▶ _WHAT THE EXERCISE ASKS_
The records that follow are to be repeated exactly, in full.
-.-.-
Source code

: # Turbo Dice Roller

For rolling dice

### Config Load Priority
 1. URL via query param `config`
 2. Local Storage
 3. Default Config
-.-.-
▶ _ANSWER BELOW_
Source code

: # Turbo Dice Roller

For rolling dice

### Config Load Priority
 1. URL via query param `config`
 2. Local Storage
 3. Default Config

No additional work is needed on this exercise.